Finite Symmetric Graphs with 2-Arc-Transitive Quotients: General Affine Case

Abstract

Let G be a finite group and \(\Gamma \) a G-symmetric graph. Suppose that G is imprimitive on \(V(\Gamma )\) with B a block of imprimitivity and \( \mathcal {B} := \{B^g: g\in G\}\) is a system of imprimitivity of G on \(V(\Gamma )\). Define \(\Gamma _{\mathcal {B}}\) to be the graph with vertex set \(\mathcal {B}\), such that two blocks \(B, C \in \mathcal {B}\) are adjacent if and only if there exists at least one edge of \(\Gamma \) joining a vertex in B and a vertex in C. Set \(v=|B|\) and \(k := |\Gamma (C)\cap B|\) where C is adjacent to B in \(\Gamma _{\mathcal {B}}\) and \(\Gamma (C)\) denotes the set of vertices of \(\Gamma \) adjacent to at least one vertex in C. Assume that \(k=v-p\ge 1\), where p is an odd prime, and \(\Gamma _{\mathcal {B}}\) is (G, 2)-arc-transitive. In this paper , we show that if the group induced on each block is an affine group then \(v=6\).

1 Introduction

Let G be a finite group. A graph \(\Gamma \) is called G-symmetric if \(\Gamma \) admits G as a group of automorphisms acting transitively on the set of vertices and the set of arcs of \(\Gamma \), where an arc is an ordered pair of adjacent vertices. Suppose that G is imprimitive on \(V(\Gamma )\) with B a block of imprimitivity

$$\begin{aligned} \mathcal {B}:= \{B^g: g\in G\} \end{aligned}$$

is a system of imprimitivity of G on \(V(\Gamma )\). Define \(\Gamma _{\mathcal {B}}\) to be the graph with vertex set \(\mathcal {B}\), such that two blocks \(B, C \in \mathcal {B}\) are adjacent if and only if there exists at least one edge of \(\Gamma \) joining a vertex in B and a vertex in C. We call \(\Gamma _{\mathcal {B}}\) the quotient graph of \(\Gamma \) with respect to \(\mathcal {B}\). A graph \(\Gamma \) is called (G, 2)-arc-transitive if it admits G as a group of automorphisms acting transitively on the set of vertices and the set of 2-arcs of \(\Gamma \), where a 2-arc is an oriented path of length two. Denote by \(G_B\) the setwise stabilizer of B in G, and define \(H:=G_{B}^{\Gamma _{\mathcal {B}}(B)}\) to be the quotient group of \(G_B\) relative to the kernel of the induced action of \(G_B\) on the set of blocks of \(\mathcal {B}\) adjacent to B in \(\Gamma _{\mathcal {B}}\). We keep these notation in this paper. In [3], the following question was asked:

Question 1.1

Under the assumption above, when is \(\Gamma _{\mathcal {B}}\) a (G, 2)-arc-transitive graph?

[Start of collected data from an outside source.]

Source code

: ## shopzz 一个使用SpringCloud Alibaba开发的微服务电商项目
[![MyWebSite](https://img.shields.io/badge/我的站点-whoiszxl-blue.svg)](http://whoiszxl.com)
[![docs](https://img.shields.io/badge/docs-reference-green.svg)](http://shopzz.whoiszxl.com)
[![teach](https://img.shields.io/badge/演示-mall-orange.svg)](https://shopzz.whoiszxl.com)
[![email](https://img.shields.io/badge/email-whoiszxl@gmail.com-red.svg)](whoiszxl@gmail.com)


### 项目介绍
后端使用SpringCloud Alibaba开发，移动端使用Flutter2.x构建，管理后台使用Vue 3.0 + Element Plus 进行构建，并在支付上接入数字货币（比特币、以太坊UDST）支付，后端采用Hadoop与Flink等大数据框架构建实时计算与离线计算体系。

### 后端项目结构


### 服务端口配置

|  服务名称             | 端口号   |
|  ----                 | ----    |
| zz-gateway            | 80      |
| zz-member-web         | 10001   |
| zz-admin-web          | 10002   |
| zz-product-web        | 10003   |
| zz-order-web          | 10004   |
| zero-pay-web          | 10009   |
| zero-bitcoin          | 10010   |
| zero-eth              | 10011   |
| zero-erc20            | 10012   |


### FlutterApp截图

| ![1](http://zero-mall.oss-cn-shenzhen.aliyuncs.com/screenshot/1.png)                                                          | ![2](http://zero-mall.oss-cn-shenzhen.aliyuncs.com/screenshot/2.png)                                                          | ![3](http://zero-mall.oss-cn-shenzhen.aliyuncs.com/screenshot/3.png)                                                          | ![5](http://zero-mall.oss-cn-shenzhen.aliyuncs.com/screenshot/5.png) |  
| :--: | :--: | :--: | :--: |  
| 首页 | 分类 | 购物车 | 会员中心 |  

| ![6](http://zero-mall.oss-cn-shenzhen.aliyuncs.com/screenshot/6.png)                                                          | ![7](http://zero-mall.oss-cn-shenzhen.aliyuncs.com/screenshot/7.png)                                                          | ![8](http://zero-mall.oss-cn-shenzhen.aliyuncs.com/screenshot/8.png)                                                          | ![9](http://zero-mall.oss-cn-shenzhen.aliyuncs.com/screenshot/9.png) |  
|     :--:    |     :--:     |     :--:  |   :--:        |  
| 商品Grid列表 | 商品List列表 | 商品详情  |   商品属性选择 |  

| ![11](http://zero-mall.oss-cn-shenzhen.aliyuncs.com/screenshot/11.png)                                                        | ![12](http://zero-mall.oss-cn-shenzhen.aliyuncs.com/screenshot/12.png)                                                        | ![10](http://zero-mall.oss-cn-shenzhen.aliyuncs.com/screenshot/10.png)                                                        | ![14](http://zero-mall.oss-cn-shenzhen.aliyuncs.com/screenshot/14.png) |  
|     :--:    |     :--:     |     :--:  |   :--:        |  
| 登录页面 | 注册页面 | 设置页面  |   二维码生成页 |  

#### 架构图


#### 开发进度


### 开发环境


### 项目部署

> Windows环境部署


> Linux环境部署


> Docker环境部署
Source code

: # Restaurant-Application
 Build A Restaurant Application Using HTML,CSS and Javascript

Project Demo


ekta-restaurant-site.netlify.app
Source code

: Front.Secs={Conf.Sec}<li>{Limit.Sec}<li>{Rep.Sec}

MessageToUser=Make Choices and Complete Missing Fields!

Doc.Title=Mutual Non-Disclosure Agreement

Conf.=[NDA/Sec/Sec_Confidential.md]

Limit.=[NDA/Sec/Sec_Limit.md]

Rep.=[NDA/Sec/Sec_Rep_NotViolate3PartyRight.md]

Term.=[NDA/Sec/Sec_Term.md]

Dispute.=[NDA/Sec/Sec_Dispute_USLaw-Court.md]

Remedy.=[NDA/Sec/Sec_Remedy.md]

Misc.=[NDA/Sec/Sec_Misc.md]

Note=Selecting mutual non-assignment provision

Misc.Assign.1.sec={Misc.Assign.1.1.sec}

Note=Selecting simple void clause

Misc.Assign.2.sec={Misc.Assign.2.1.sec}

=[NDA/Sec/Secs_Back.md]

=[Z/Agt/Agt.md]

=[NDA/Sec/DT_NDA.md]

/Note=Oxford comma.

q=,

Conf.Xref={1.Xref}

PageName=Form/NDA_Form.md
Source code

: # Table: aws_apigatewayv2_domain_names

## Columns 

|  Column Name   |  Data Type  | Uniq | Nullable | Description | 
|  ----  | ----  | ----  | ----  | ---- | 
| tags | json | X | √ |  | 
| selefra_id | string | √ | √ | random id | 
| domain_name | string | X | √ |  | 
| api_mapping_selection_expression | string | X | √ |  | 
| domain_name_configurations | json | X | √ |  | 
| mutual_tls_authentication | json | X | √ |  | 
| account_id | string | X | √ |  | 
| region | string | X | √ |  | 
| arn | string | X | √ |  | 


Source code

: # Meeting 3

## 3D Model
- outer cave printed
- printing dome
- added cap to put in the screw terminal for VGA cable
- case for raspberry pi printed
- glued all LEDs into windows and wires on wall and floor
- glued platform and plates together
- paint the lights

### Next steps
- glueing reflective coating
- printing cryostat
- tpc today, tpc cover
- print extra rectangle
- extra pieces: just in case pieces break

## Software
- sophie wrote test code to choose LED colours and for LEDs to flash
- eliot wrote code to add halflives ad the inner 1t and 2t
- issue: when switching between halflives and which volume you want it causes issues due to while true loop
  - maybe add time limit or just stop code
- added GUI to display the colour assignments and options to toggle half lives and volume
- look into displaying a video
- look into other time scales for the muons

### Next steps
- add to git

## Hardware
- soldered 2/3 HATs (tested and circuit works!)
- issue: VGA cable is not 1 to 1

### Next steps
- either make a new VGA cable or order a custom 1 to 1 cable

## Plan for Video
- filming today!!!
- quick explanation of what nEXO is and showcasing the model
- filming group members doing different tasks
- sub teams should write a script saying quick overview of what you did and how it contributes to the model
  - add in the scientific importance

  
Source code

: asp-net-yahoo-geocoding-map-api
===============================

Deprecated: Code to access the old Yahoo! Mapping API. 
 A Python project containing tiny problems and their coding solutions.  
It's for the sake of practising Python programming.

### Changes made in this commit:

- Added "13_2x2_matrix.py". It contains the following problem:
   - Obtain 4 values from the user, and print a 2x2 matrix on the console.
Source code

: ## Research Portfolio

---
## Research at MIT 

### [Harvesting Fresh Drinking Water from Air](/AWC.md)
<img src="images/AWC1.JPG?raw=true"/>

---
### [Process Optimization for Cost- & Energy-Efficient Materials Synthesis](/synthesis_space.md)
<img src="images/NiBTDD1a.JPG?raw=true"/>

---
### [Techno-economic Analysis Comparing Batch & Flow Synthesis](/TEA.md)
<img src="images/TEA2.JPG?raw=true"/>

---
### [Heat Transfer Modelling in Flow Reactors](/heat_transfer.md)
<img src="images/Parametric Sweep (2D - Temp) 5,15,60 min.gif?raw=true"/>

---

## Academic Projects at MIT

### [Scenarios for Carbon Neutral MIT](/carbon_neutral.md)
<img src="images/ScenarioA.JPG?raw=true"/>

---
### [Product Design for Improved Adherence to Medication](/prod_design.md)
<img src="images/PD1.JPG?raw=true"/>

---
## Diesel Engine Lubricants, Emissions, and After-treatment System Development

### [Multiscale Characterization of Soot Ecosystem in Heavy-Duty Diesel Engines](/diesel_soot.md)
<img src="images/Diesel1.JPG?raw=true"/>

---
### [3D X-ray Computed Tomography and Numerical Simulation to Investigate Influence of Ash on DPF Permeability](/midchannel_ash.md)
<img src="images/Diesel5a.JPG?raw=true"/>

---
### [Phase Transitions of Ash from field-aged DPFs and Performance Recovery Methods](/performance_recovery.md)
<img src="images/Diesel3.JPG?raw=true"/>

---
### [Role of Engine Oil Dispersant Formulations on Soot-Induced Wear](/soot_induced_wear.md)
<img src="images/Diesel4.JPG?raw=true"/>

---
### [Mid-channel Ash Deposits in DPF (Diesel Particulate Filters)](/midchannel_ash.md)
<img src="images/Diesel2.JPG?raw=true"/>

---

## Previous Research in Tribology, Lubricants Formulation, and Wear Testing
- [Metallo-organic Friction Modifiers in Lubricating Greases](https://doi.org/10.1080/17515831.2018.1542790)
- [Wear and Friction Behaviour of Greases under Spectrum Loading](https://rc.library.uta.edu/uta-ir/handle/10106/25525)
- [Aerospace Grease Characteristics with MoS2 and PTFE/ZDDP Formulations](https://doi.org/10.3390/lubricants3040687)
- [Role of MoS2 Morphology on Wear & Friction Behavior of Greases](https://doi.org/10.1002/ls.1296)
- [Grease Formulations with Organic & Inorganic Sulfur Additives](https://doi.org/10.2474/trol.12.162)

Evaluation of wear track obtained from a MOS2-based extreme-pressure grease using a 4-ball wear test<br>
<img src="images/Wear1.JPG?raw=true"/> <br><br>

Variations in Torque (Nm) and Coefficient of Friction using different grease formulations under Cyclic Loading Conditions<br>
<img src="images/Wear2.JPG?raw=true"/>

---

This question is studied in [3,4,5,6,7,8] and [9]. In this paper, we investigate the question above when H is an affine group, see [2] for definition of an affine group and other background in permutation groups. To state our main results, we need some definitions and notation.

Throughout this paper, \(\Gamma _{\mathcal {B}}\) is a connected (G, 2)-arc-transitive graph with valency b. Let B and C be two vertices in \(\Gamma _{\mathcal {B}}\) such that C is adjacent to B. Set \(v=|B|\) and \(k := |\Gamma (C)\cap B|\), where \(\Gamma (C)\) denotes the set of vertices of \(\Gamma \) adjacent to at least one vertex in C. In this paper, we assume that \(k=v-p\ge 1\), for some odd prime p, and H is the affine group \(AGL_n(q)\). In [7], we have shown that if \(q=2\), then \(v=6\). In this paper, we consider the general case and shall prove theorem below which improves our results in [7]. In fact, in this paper, we show that H cannot be a 2-transitive subgroup of \(AGL_n(q)\) for odd prime q.

Theorem 1.2

Assume that \(k=v-p\ge 1\), for some odd prime p, and H is an affine group. Then, \(q=2\) and \(v=6\).

Theorem 1.2 shows that the graph which appears in [9, Theorem 3(e)] is the only graph satisfying the conditions of Theorem 1.2.

2 Proof of the Main Theorem

In this section, we prove Theorem 1.2. Therefore, we keep the assumptions in 1.2. We fix \(B \in \mathcal {B}\). Let \(\mathcal {U}:= \Gamma _{\mathcal {B}}(B)\) be the set of blocks of \(\mathcal {B}\) adjacent to B in \(\Gamma _{\mathcal {B}}\). For \(\alpha \in B\), let \(\Gamma _{\mathcal {B}}(\alpha )\) be the set of blocks in \(\mathcal {U}\) containing at least one neighbour of \(\alpha \) in \(\Gamma \), and let \(r:=|\Gamma _{\mathcal {B}}(\alpha )|\). Since \(\Gamma \) is G-symmetric and \(\mathcal {B}\) is G-invariant, r, v and k are independent of the choice of \(\alpha \), B, and C, respectively, for each \(C\in \mathcal {U}\). Denote by \(G_B\) the setwise stabilizer of B in G, and define \(H:=G_{B}^{\Gamma _{\mathcal {B}}(B)}\) to be the quotient group of \(G_B\) relative to the kernel of the induced action of \(G_B\) on \(\mathcal {U}\).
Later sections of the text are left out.